On the Pure Subject of Knowing

Aesthetic enjoyment consists in the complete suppression of the will from consciousness, leaving the pure subject of knowing—the eternal world-eye untouched by individual arising and passing—which apprehends the Platonic Ideas; this state of pure objectivity is the condition for all genuine art, explains why art objects delight more than reality, and reveals that all suffering proceeds from willing while pure knowledge is in itself painless and serene.

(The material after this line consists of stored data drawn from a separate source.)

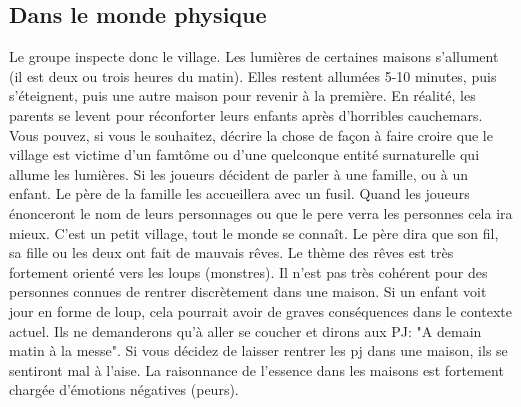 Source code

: \documentclass[oneside,12pt]{book}
\begin{document}
\begin{flushleft}
\subsection{Dans le monde physique}
\label{physique_enquete}
Le groupe inspecte donc le village. 
Les lumières de certaines maisons s'allument (il est deux ou trois heures du matin).
Elles restent allumées 5-10 minutes, puis s’éteignent, puis une autre maison pour revenir à la première. 
En réalité, les parents se levent pour réconforter leurs enfants après d'horribles cauchemars. 
Vous pouvez, si vous le souhaitez, décrire la chose de façon à faire croire que le village est 
victime d'un famtôme ou d'une quelconque entité surnaturelle qui allume les lumières.
Si les joueurs décident de parler à une famille, ou à un enfant. 
Le père de la famille les accueillera avec un fusil. Quand les joueurs énonceront le nom de leurs personnages ou que le pere verra les personnes cela ira mieux.
C'est un petit village, tout le monde se connaît.
Le père dira que son fil, sa fille ou les deux ont fait de mauvais rêves. 
Le thème des rêves est très fortement orienté vers les loups (monstres). 
Il n'est pas très cohérent pour des personnes connues de rentrer discrètement dans une maison. Si un enfant voit jour en forme de loup, cela pourrait avoir de graves conséquences dans le contexte actuel.
Ils ne demanderons qu'à aller se coucher et dirons aux PJ: "A demain matin à la messe".
Si vous décidez de laisser rentrer les pj dans une maison, ils se sentiront mal à l'aise. La raisonnance de l'essence dans les maisons est fortement chargée d'émotions négatives (peurs).


\end{flushleft}
\end{document}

  • Consciousness has two sides—consciousness of self (will) and consciousness of other things (perception)—in genuine antagonism: the more objective the consciousness, the less the will occupies it; pure objectivity of perception is reached when the consciousness of other things is raised to such a potential that consciousness of one’s own self vanishes, leaving the knowing subject as pure medium through which the object appears in the world as representation.
    • This state of pure objectivity is one that makes us feel positively happy, since all suffering proceeds from the will and all possibility of suffering is abolished simultaneously with the withdrawal of the will-side of consciousness—this is one of the two constituent elements of aesthetic enjoyment.
    • As soon as the will again obtains ascendancy, discomfort appears: corporeality (the organism as will) makes itself felt as bodily sensation, and the will on the intellectual path fills consciousness with desires, emotions, passions, and cares.
  • The work of art greatly facilitates apprehension of Ideas not only because art presents things more clearly by emphasizing the essential, but because the perceived object lies entirely outside the province of things capable of reference to the will—it is nothing actual but a mere picture—so the absolute silence of the will required for purely objective apprehension is attained with greatest certainty.
    • The stranger or passing traveller feels the picturesque or poetical from objects unable to produce this effect on those who live among them: being out of all relation to the scene and its inhabitants, he perceives it purely objectively—which is why art shifts its scene to distant times and countries, and why the pleasure of travelling is partly due to this.
    • “The sight of the full moon has a beneficent, soothing, and exalting effect because the moon is an object of perception never of willing, moving eternally foreign to earthly life—at its sight the will with its cares vanishes from consciousness; ‘The stars not coveted by us / Delight us with their splendour.’” —Goethe
  • In immediate perception, we normally know things only in their relations—never their absolute existence—but occasional enhancement of intuitive intelligence causes us to apprehend things no longer according to their relations but as they are in and by themselves, perceiving their absolute existence alongside their relative existence; this apprehension of Ideas is conditioned by purely internal physiological processes that purify brain activity.
    • The normal mind’s perception of relative existence only is illustrated by how any inclination or disinclination twists, colours, and distorts not merely judgement but even original perception: the scaffold, the surgeon’s instruments, the coach of loved ones departing each has a hideous physiognomy—while the rope-ladder for escape or the old woman carrying a love-letter look pleasant and agreeable.
    • The melancholy youth who misses a personal relation to the beautiful landscape he perceives actually demands something self-contradictory: the beauty rests precisely on the pure objectivity of perception, which would be abolished by the personal relation he painfully misses.

On Genius

Genius consists in an abnormal excess of intellect beyond what service of the will requires, enabling it to emancipate itself from the will and achieve purely objective, permanent knowledge of Platonic Ideas rather than mere relations of things; this excess explains both the extraordinary theoretical achievements of genius and the practical disadvantages, eccentricities, and sufferings inseparably connected with it.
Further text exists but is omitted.